Day 1 at 16:15 - Doctoral Training Centres can be incredibly complex, difficult to engage academic colleagues with and significantly more expensive to deliver than traditional training models. At the same time student engagement in them is strong, feedback is positive and the majority of research council funding in the future will be directed through them. In a year that sees a major phase of renewal for EPSRC-funded centres and with NERC and AHRC equivalents in the pipeline, this workshop looked at the strengths, weaknesses, opportunities and threats created by Doctoral Training Centres. It gave specific examples of delivering a Doctoral Training Centre with other universities; and across multiple disciplines within a single institution. It also presened a case study of building an institutional strategy for Doctoral Training Centres.

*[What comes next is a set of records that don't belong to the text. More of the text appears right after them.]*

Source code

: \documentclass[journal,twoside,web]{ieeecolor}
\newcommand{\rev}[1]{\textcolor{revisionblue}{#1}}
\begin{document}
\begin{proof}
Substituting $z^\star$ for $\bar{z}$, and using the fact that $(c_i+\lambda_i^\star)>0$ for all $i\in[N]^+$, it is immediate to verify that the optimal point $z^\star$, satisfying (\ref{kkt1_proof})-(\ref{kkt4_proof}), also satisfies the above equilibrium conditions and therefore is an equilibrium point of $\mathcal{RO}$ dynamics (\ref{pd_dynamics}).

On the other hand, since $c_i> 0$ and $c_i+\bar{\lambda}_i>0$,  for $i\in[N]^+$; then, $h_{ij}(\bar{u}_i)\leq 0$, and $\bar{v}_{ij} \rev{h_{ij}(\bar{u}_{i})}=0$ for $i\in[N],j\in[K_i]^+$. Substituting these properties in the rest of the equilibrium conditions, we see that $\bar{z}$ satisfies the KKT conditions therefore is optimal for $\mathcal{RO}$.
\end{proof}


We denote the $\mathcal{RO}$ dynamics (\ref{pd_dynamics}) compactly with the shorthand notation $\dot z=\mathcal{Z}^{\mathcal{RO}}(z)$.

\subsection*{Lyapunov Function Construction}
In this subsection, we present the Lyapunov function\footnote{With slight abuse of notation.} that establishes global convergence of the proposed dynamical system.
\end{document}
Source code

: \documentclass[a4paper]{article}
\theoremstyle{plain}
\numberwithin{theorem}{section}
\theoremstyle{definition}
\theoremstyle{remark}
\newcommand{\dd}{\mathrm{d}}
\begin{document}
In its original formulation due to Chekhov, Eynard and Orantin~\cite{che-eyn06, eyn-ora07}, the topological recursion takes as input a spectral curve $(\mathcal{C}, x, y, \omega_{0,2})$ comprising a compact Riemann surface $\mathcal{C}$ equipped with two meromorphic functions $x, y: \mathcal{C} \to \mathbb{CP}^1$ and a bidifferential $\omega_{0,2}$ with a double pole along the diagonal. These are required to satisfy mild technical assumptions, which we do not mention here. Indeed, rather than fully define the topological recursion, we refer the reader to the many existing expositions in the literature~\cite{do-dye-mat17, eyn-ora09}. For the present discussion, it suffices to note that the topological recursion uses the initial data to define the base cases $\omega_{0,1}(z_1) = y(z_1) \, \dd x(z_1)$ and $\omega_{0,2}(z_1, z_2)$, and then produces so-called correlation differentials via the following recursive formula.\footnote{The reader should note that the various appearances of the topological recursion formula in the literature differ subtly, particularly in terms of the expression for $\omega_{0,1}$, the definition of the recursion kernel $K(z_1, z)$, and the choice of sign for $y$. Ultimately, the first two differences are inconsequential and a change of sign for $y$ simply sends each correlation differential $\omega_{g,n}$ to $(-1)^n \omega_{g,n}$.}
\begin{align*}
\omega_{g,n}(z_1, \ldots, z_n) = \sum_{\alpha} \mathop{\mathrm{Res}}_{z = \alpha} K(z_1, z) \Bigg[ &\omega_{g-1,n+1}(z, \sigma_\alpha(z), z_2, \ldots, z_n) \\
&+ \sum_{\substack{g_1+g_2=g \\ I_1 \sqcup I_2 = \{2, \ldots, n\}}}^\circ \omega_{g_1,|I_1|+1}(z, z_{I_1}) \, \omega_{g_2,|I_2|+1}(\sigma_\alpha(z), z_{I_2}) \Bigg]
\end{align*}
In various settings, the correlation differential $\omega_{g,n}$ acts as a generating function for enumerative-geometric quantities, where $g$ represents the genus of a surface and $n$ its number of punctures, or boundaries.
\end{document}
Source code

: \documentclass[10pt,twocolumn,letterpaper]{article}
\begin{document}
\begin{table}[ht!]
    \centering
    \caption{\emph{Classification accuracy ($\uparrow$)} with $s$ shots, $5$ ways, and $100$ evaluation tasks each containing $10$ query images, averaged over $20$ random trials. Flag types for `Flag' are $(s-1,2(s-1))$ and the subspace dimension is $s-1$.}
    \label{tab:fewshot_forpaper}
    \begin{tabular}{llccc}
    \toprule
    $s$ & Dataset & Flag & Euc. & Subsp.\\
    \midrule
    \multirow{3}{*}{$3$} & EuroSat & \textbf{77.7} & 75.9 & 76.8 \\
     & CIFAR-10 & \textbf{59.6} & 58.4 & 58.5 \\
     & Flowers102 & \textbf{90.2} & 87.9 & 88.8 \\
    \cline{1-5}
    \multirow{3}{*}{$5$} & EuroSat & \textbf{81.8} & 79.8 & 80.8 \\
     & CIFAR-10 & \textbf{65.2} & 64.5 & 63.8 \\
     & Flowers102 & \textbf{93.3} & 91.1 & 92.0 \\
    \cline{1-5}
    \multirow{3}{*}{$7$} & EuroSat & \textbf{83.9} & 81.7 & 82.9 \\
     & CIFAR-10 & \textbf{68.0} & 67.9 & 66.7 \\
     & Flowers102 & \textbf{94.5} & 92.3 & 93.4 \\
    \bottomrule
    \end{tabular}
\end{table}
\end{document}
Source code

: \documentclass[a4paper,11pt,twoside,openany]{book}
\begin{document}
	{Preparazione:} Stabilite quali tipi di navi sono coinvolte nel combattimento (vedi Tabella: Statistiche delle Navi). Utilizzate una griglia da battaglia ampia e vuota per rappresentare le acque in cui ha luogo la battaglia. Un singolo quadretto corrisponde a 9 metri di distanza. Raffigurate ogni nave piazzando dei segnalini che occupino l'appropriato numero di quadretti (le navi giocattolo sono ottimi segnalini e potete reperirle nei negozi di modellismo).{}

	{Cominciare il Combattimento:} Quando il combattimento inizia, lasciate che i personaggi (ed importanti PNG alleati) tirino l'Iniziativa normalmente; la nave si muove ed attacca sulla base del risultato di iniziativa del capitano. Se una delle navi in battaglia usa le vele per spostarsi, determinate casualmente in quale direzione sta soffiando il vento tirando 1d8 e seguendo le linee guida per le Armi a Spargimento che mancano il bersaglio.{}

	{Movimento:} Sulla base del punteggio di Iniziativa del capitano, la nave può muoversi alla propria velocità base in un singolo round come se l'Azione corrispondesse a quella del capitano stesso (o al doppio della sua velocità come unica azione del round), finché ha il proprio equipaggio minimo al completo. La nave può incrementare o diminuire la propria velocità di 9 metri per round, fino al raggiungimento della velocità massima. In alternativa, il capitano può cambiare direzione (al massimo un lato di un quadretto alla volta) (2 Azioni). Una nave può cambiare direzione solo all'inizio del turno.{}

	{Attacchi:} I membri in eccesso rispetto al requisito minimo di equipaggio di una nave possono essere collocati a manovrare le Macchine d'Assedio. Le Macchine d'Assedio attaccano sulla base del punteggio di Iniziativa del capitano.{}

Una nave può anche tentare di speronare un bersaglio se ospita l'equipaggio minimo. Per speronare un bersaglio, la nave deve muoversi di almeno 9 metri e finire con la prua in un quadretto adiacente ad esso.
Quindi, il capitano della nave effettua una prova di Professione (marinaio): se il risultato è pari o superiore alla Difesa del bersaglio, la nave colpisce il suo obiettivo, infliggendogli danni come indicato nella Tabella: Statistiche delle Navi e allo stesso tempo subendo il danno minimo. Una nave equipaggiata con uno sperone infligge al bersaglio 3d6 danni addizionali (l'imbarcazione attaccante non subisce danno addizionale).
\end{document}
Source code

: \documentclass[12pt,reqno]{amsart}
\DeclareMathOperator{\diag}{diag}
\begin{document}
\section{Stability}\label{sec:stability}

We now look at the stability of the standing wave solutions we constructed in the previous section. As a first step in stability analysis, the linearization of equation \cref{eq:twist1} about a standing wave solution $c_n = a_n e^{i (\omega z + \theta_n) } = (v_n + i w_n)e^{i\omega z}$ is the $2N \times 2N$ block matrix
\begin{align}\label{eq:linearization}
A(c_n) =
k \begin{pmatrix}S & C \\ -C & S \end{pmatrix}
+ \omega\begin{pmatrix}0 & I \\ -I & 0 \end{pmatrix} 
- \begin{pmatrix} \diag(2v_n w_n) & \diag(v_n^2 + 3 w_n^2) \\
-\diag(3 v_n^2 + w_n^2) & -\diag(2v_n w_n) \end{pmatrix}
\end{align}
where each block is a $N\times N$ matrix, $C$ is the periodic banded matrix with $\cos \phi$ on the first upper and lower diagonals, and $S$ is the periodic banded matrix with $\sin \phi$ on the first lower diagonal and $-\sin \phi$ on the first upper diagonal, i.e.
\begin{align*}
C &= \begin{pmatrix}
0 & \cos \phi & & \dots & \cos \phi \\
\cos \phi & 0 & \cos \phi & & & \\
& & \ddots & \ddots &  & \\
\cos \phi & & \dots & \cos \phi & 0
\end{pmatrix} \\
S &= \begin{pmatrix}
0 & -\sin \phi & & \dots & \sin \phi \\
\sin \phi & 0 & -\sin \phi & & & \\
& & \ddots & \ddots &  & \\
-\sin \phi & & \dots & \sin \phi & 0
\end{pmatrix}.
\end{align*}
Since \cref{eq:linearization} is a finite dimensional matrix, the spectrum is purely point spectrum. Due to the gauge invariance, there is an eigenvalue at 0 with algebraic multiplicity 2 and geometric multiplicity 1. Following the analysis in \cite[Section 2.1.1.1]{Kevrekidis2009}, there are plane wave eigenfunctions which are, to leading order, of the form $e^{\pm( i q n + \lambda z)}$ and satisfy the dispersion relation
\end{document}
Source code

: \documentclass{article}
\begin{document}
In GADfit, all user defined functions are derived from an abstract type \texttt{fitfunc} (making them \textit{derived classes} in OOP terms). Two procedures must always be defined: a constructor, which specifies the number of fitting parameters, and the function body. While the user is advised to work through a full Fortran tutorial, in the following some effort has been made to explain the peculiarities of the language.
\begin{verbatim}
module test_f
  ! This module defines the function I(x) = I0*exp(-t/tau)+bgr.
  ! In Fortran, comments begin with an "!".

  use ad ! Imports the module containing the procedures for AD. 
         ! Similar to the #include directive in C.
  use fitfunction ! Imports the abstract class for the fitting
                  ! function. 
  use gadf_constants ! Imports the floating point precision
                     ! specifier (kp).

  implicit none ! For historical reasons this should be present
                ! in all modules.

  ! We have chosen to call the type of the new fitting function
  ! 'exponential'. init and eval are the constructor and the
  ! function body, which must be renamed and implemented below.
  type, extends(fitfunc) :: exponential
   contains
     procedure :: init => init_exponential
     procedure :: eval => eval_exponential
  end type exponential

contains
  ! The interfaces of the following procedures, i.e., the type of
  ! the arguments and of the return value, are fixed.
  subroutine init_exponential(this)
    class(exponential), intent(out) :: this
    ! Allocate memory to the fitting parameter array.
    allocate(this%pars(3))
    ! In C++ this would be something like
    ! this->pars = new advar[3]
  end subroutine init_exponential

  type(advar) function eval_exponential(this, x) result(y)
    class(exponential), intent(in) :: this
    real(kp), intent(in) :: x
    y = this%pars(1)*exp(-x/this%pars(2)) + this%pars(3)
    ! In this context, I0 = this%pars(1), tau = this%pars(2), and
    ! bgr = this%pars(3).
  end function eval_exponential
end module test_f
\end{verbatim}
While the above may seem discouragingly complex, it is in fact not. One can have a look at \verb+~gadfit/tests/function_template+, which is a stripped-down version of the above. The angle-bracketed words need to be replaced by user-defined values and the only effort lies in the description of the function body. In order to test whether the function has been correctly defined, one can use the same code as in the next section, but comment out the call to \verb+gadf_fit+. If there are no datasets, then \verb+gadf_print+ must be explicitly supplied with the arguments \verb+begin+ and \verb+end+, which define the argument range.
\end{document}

Strand - Postgraduate researcher.
Day Day 1
Session B
Start time 16:15
Strand Postgraduate researcher
Code B4
Presenters Dr Rebekah Smith McGloin - Doctoral Training Partnership Manager, University of Nottingham

 

The workshop covered:

  • a  SWOT analysis of Doctoral Training Centres including: issues in creating a 2-tier system, cost, complexity, staff engagement, balance between training and research, quality assurance, cross-institutional working and diversity in cohorts
  • case studies from a EPSRC CDT and a BBSRC DTP
  • key issues arising from building an institutional strategy for Doctoral Training Centres
  • experiences from other institutions.

Workshop outcomes:

Participants:

  • developed a greater awareness of the challenges and opportunities created by Doctoral Training Centres - at the level of individual centre set-up and delivery and in the context of an institutional strategy development
  • explored and shared a range of approaches to Doctoral Training Centre development and delivery.

Format:

Information, interaction and discussion. Participants were prepared to share examples from their own institutions during discussion.